The Importance of an Existential Distillation of Values in Marital Resilience

Another building block of secular love ethics pertains to how accepting our mortality can create greater urgency and willingness to hone our ability to love. The late British-American intellectual Christopher Hitchens, always irreverent when he inhabited Earth, once remarked: “We speculate that it is at least possible that, once people accept the fact of their short and struggling lives, they might behave better toward each other and not worse.”22 Living with fuller awareness of the capriciousness of existence—the randomness of our own death and that of our beloved—sharpens the desire to be more intentional with what we do with our time. Embracing death as inevitable rather than as an abstraction or portal to eternity facilitates zeroing in on the things that matter in life.

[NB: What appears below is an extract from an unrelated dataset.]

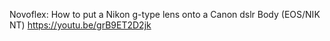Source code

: Novoflex: How to put a Nikon g-type lens onto a Canon dslr Body (EOS/NIK NT)
https://youtu.be/grB9ET2D2jk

Nothing matters more than cultivating the most loving bond possible with our mate. It’s deeply unpleasant to contemplate “death regrets,” such as our beloved dying amid our holding a grudge against them or nursing a petty grievance. But such unpleasant thoughts can help us get ahead of these death regrets and see the tragedy and ridiculousness in holding grudges and nursing petty grievances, spurring us to mend our ways. Yale University scholar Martin Hagglund weighs in here: “The key to breaking habit is to recall that we can lose what we love.”23 Befriending death goads us to love our beloved as if it’s not going to last. It makes us chase the profound consolation associated with knowing when that dreaded but inescapable      day arrives we can derive solace from the fact that we strove to love at our best with our beloved dying knowing with confidence that he or she was truly loved.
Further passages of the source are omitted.